L’immagine dell’ape e il suo ritaglio sopra riportati hanno già mostrato come la dimensione dei pixel può influenzare la percezione ottica. Agli albori del PC, i monitor erano dei dispositivi con dei tubi d’immagine classici e risoluzioni di 640 x 480 (VGA), solo in seguito si è arrivati a delle risoluzioni 800 x 600 (SVGA). In tempi relativamente recenti, si è anche arrivati all’“HD-ready” da 1280 x 720 pixel. A questo si affianca il Full HD che offre una risoluzione di 1920 x 1080 pixel e sono stati introdotti i sistemi più nuovi a pieno formato 8K da 8192 x 4320 pixel. Inoltre, l’agguerrita competizione per il numero di pixel è notevolmente aumentata a partire dallo sviluppo dei monitor LED, che hanno infatti permesso di ottenere delle densità di pixel molto elevate in un tempo molto breve. Questa tecnologia è ora parte dei moderni display degli smartphone.
Per quanto riguarda la misura della risoluzione delle immagini per la visualizzazione su monitor, 72 dpi (punti per pollice) ha dimostrato di essere un valore sufficiente per l’occhio umano. Più questi pixel sono piccoli, più ne possono essere ospitati su una superficie monitor, aumentando la risoluzione complessiva dei dispositivi. Per i materiali stampati professionalmente, il valore più comunemente usato è di 300 dpi.

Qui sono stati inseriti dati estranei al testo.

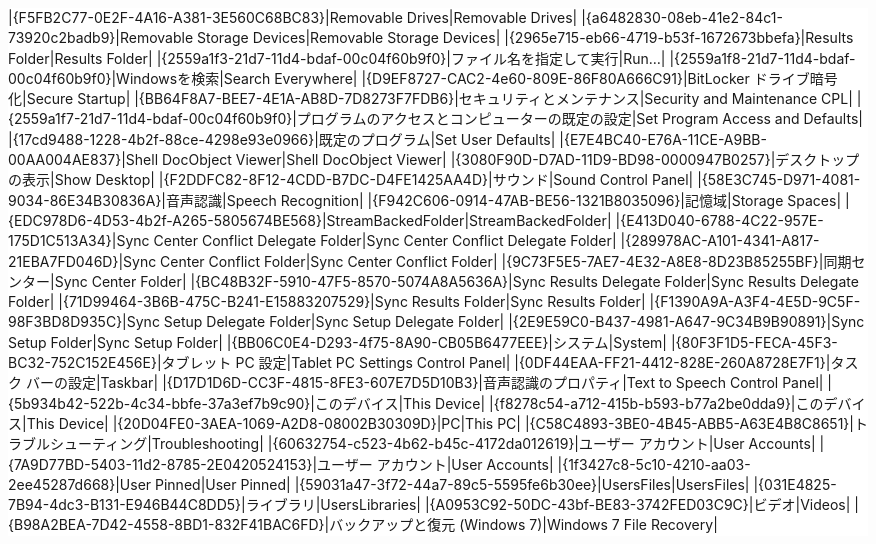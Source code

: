 |{F5FB2C77-0E2F-4A16-A381-3E560C68BC83}|Removable Drives|Removable Drives|
|{a6482830-08eb-41e2-84c1-73920c2badb9}|Removable Storage Devices|Removable Storage Devices|
|{2965e715-eb66-4719-b53f-1672673bbefa}|Results Folder|Results Folder|
|{2559a1f3-21d7-11d4-bdaf-00c04f60b9f0}|ファイル名を指定して実行|Run…|
|{2559a1f8-21d7-11d4-bdaf-00c04f60b9f0}|Windowsを検索|Search Everywhere|
|{D9EF8727-CAC2-4e60-809E-86F80A666C91}|BitLocker ドライブ暗号化|Secure Startup|
|{BB64F8A7-BEE7-4E1A-AB8D-7D8273F7FDB6}|セキュリティとメンテナンス|Security and Maintenance CPL|
|{2559a1f7-21d7-11d4-bdaf-00c04f60b9f0}|プログラムのアクセスとコンピューターの既定の設定|Set Program Access and Defaults|
|{17cd9488-1228-4b2f-88ce-4298e93e0966}|既定のプログラム|Set User Defaults|
|{E7E4BC40-E76A-11CE-A9BB-00AA004AE837}|Shell DocObject Viewer|Shell DocObject Viewer|
|{3080F90D-D7AD-11D9-BD98-0000947B0257}|デスクトップの表示|Show Desktop|
|{F2DDFC82-8F12-4CDD-B7DC-D4FE1425AA4D}|サウンド|Sound Control Panel|
|{58E3C745-D971-4081-9034-86E34B30836A}|音声認識|Speech Recognition|
|{F942C606-0914-47AB-BE56-1321B8035096}|記憶域|Storage Spaces|
|{EDC978D6-4D53-4b2f-A265-5805674BE568}|StreamBackedFolder|StreamBackedFolder|
|{E413D040-6788-4C22-957E-175D1C513A34}|Sync Center Conflict Delegate Folder|Sync Center Conflict Delegate Folder|
|{289978AC-A101-4341-A817-21EBA7FD046D}|Sync Center Conflict Folder|Sync Center Conflict Folder|
|{9C73F5E5-7AE7-4E32-A8E8-8D23B85255BF}|同期センター|Sync Center Folder|
|{BC48B32F-5910-47F5-8570-5074A8A5636A}|Sync Results Delegate Folder|Sync Results Delegate Folder|
|{71D99464-3B6B-475C-B241-E15883207529}|Sync Results Folder|Sync Results Folder|
|{F1390A9A-A3F4-4E5D-9C5F-98F3BD8D935C}|Sync Setup Delegate Folder|Sync Setup Delegate Folder|
|{2E9E59C0-B437-4981-A647-9C34B9B90891}|Sync Setup Folder|Sync Setup Folder|
|{BB06C0E4-D293-4f75-8A90-CB05B6477EEE}|システム|System|
|{80F3F1D5-FECA-45F3-BC32-752C152E456E}|タブレット PC 設定|Tablet PC Settings Control Panel|
|{0DF44EAA-FF21-4412-828E-260A8728E7F1}|タスク バーの設定|Taskbar|
|{D17D1D6D-CC3F-4815-8FE3-607E7D5D10B3}|音声認識のプロパティ|Text to Speech Control Panel|
|{5b934b42-522b-4c34-bbfe-37a3ef7b9c90}|このデバイス|This Device|
|{f8278c54-a712-415b-b593-b77a2be0dda9}|このデバイス|This Device|
|{20D04FE0-3AEA-1069-A2D8-08002B30309D}|PC|This PC|
|{C58C4893-3BE0-4B45-ABB5-A63E4B8C8651}|トラブルシューティング|Troubleshooting|
|{60632754-c523-4b62-b45c-4172da012619}|ユーザー アカウント|User Accounts|
|{7A9D77BD-5403-11d2-8785-2E0420524153}|ユーザー アカウント|User Accounts|
|{1f3427c8-5c10-4210-aa03-2ee45287d668}|User Pinned|User Pinned|
|{59031a47-3f72-44a7-89c5-5595fe6b30ee}|UsersFiles|UsersFiles|
|{031E4825-7B94-4dc3-B131-E946B44C8DD5}|ライブラリ|UsersLibraries|
|{A0953C92-50DC-43bf-BE83-3742FED03C9C}|ビデオ|Videos|
|{B98A2BEA-7D42-4558-8BD1-832F41BAC6FD}|バックアップと復元 (Windows 7)|Windows 7 File Recovery|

Una volta che un’immagine raster digitale viene creata, ad esempio utilizzando una fotocamera digitale, può essere ingrandita in modo significativo. Tuttavia, questo comporterà sempre una riduzione della qualità del rendering. Per questo motivo quando i volti diventano irriconoscibili nelle foto o nei video, l’immagine risultante viene spesso definita “pixelata”.